Жалели за малодушие, обычно ему не свойственное, жалели за то, что общую прекрасную белую идею, которой он когда-то так доблестно служил, ему не удалось поставить выше личного, случайного, жалели за ложный, самоубийственный шаг, повлекший за собой все последующие и доведшие его до окончательного морального падения.

Жалели, – но, кажется мне, не ненавидели.

Особенно те, кому хоть некоторое время довелось быть с ним в боевой работе».

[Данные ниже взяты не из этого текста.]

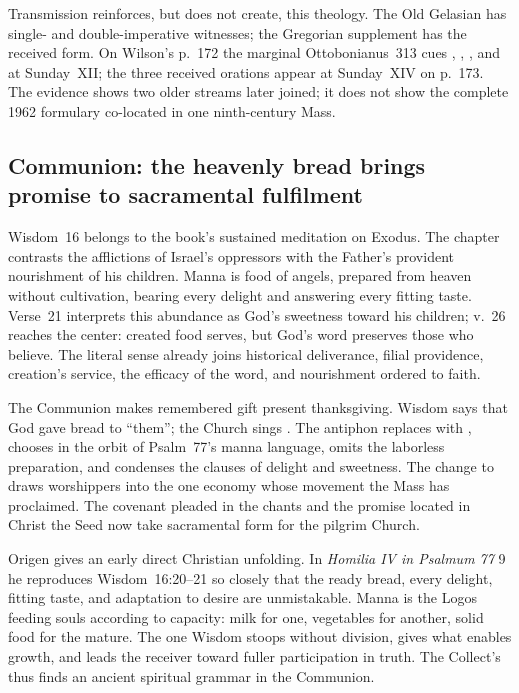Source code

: Transmission reinforces, but does not create, this theology. The Old Gelasian
has single- and double-imperative witnesses; the Gregorian supplement has the
received form. On Wilson's p.~172 the marginal Ottobonianus~313 cues
, , , and  at Sunday~XII; the three received orations appear at Sunday~XIV on
p.~173. The evidence shows two older streams later joined; it
does not show the complete 1962 formulary co-located in one ninth-century Mass.

\subsection*{Communion: the heavenly bread brings promise to sacramental fulfilment\enspace{}}

Wisdom~16 belongs to the book's sustained meditation on Exodus. The chapter
contrasts the afflictions of Israel's oppressors with the Father's provident
nourishment of his children. Manna is food of angels, prepared from heaven
without cultivation, bearing every delight and answering every fitting taste.
Verse~21 interprets this abundance as God's sweetness toward his children;
v.~26 reaches the center: created food serves, but God's word preserves those
who believe. The literal sense already joins historical deliverance, filial
providence, creation's service, the efficacy of the word, and nourishment
ordered to faith.

The Communion makes remembered gift present thanksgiving. Wisdom says that God
gave bread to ``them''; the Church sings . The antiphon replaces  with , chooses
 in the orbit of Psalm~77's manna language, omits the laborless
preparation, and condenses the clauses of delight and sweetness. The change to
 draws worshippers into the one economy whose movement the Mass
has proclaimed. The covenant pleaded in the chants and the promise located in
Christ the Seed now take sacramental form for the pilgrim Church.

Origen gives an early direct Christian unfolding. In \emph{Homilia IV in
Psalmum 77} 9 he reproduces Wisdom~16:20--21 so closely that the ready bread,
every delight, fitting taste, and adaptation to desire are unmistakable. Manna
is the Logos feeding souls according to capacity: milk for one, vegetables for
another, solid food for the mature. The one Wisdom stoops without division,
gives what enables growth, and leads the receiver toward fuller participation
in truth. The Collect's  thus finds an ancient spiritual
grammar in the Communion.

Это свидетельство очень ценно. Выдвигая версию о «личном, случайном» как главном мотиве Слащова, оно, в сущности, само же и подводит к ее опровержению, показывая, что личность генерала не до конца утратила вес в белогвардейских кругах даже после шага, однозначно квалифицированного многими как «измена». А ведь противостояние с Врангелем могло стать основной причиной отъезда в РСФСР, только если бы оно повлекло за собою остракизм, полное изгнание Слащова из той среды, которая была для него единственно близкой. Но эмиграция отнюдь не была однородной, и оставаться белогвардейцем вполне можно было и не будучи «вранжелистом» (выражение В. В. Шульгина). Так, с явным пиететом относились к Слащову радикальные монархические круги, испытывавшие явный недостаток громких имен, – и у Якова Александровича были все данные, чтобы занять в какой-либо из подобных организаций высокое положение, позволяющее, кстати, и избежать материальной нищеты. Более того, он и сам «состоял в распоряжении» Великого Князя Димитрия Павловича чуть ли не накануне отъезда в РСФСР. Наконец, были бы определенные шансы на успех и у самостоятельной «слащовской партии», пожелай генерал собрать вокруг себя единомышленников и начать свою собственную политическую игру, – коль скоро на Церковном Соборе в Сремских Карловцах находились фантазеры, в кулуарах выдвигавшие кандидатуру Якова Александровича на… Российский Престол «якобы как незаконного сына Александра III» (!!); самое удивительное, что было это, когда генерал уже находился в Советской Республике (Собор проходил с 21 ноября по 3 декабря 1921 года).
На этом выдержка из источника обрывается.